Ugh. Monday.

on Mar22 2010

Didn’t go to work today, due to the fact that I woke up at around 3:30 this morning and made five separate trips to the bathroom, three of which involved some very “Wow, I must be sick” activities, two of those being accompanied by sounds like those you’d find in the Bog of Eternal Stench.

Y’know . . . the Bog? The one in that muppet movie with David Bowie, and they went to the bog, and . . . whoosh! C’mon, people . . . work with me here!

Okay, so loud-ish bass tuba noises aside, I did get some stuff done.

Poison Princess – 3 pages done on Chapter 4

Yeah, starting to like this whole scenario, because I really really hate the bad guys in it. It’s all about the “GAH! Oh, I hope something bad happens to you, buddy!” kind of vibes. The monsters are doing monstrous things, and you find yourself hoping for the person you’re supposed to be hoping for. Hard work, actually.

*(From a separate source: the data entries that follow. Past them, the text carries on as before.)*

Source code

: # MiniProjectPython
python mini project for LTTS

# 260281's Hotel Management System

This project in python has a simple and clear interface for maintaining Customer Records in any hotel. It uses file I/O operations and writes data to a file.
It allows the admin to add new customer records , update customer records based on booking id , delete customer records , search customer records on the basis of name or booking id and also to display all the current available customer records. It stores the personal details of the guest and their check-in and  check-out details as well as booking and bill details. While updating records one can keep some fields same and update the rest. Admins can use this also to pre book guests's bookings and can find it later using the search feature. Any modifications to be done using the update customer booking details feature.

Shakespeare Project #2 – Act 1 Scenes 1 & 2 80% done

Yes, this is project #2. Turns out that most of what I went through with Project #1 transfers over to #2, so actually getting down to business and writing #2 is looking like a piece of cake. I spent all that time working on a usable format, and now that I have, I can just plunk all these new words into that format, and create content in the template that will be used for printing! This’ll be easier than trying to get a cat to ignore you!

Giving it away

on Mar17 2010

There’s a few people with conflicting viewpoints regarding the act of writers ‘giving their stuff away’ online, much in the same way that there’s a ‘few’ drops of water in the ocean. Many writers see nothing wrong with it and do it as much as they possibly can, others start foaming at the mouth and use words like ‘Devaluation’ and ‘Second-rate’ and ‘Idiot’, swearing that those other people are killing the industry, ruining things for decent folk like themselves, and are little better than Nazis.

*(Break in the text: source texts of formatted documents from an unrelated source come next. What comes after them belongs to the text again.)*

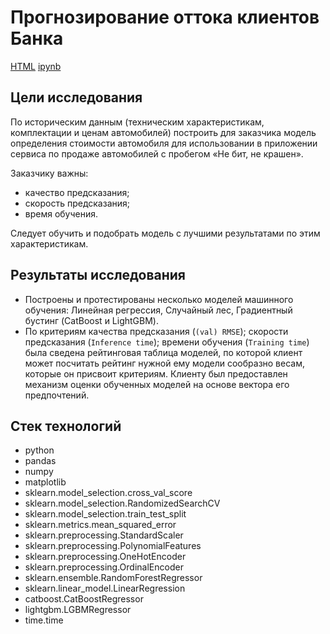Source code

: # Прогнозирование оттока клиентов Банка

[HTML](https://github.com/burooom/yp_ml_projects/tree/main/Car_pricing_model/Car_pricing_model.html)     [ipynb](https://github.com/burooom/yp_ml_projects/tree/main/Car_pricing_model/Car_pricing_model.ipynb)

## Цели исследования
По историческим данным (техническим характеристикам, комплектации и ценам автомобилей) построить для заказчика модель определения стоимости автомобиля для использовании в приложении сервиса по продаже автомобилей с пробегом «Не бит, не крашен».

Заказчику важны:

 - качество предсказания;
 - скорость предсказания;
 - время обучения.

Следует обучить и подобрать модель с лучшими результатами по этим характеристикам.

## Результаты исследования

- Построены и протестированы несколько моделей машинного обучения: Линейная регрессия, Случайный лес, Градиентный бустинг (CatBoost и LightGBM).
- По критериям качества предсказания (`(val) RMSE`); скорости предсказания (`Inference time`); времени обучения (`Training time`) была сведена рейтинговая таблица моделей, по которой клиент может посчитать рейтинг нужной ему модели сообразно весам, которые он присвоит критериям. Клиенту был предоставлен механизм оценки обученных моделей на основе вектора его предпочтений.

## Стек технологий
- python
- pandas
- numpy
- matplotlib
- sklearn.model_selection.cross_val_score
- sklearn.model_selection.RandomizedSearchCV
- sklearn.model_selection.train_test_split
- sklearn.metrics.mean_squared_error
- sklearn.preprocessing.StandardScaler
- sklearn.preprocessing.PolynomialFeatures
- sklearn.preprocessing.OneHotEncoder
- sklearn.preprocessing.OrdinalEncoder
- sklearn.ensemble.RandomForestRegressor
- sklearn.linear_model.LinearRegression
- catboost.CatBoostRegressor
- lightgbm.LGBMRegressor
- time.time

There are benefits to giving your stuff away, to be sure. Stephen King himself attempted that in 2000, providing an online serial e-book called “The Plant” that you could download for free and pay for using the ‘honor system’, just in order to find out how this whole strange intrawebbernet thing worked. Scott Sigler’s free audiobooks are legendary, and people could listen to his completed story long before anything was available for print. Some could argue that the whole reason his books sold as well as it did was because he’d built an audience for it prior to releasing it, and they’d probably be right.

On the other hand, you’re giving it away. “Are you crazy?” is one of the more common responses, even from writers who know and understand how things work. They’re the ones who look at the numbers, the downloads, all the information available to them and they think to themselves “Every time someone is able to read a copy of someone’s stuff, that’s a book sale that’s been lost. They don’t need to buy it then – they already have it!” They think of it in terms of their livelihood, money getting taken out of their pocket. Small surprise they don’t like the notion.

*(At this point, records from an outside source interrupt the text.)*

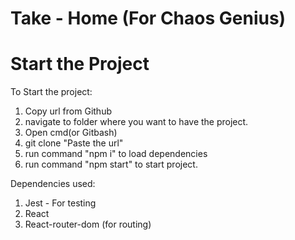 # Take - Home (For Chaos Genius)

# Start the Project

To Start the project:

1. Copy url from Github
2. navigate to folder where you want to have the project.
3. Open cmd(or Gitbash)
4. git clone "Paste the url"
5. run command "npm i" to load dependencies
6. run command "npm start" to start project.

Dependencies used:

1. Jest - For testing
2. React
3. React-router-dom (for routing)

To me, giving stuff away is fast becoming a way of breaking in, generating interest, even finding out if you’re any good. The notion that I can ‘devalue’ someone else’s work just because my work is out there for free is really only valid if I’ve got the same product as that someone else, or something equivalent. Really, if I’m crap, me giving something away for free doesn’t bother published authors, who are obviously not crap. Or maybe they are. Who knows? I’ve read enough terrible books in my day. Still, I would almost consider being told by an author that I’m “Killing the print industry” to be a compliment of sorts – I’m at least good enough to get them riled up over the fact that I’m giving my stuff away. If I were writing 2-paragraph fanfic about Indiana Jones brushing his teeth, doubtless I wouldn’t get that sort of reaction.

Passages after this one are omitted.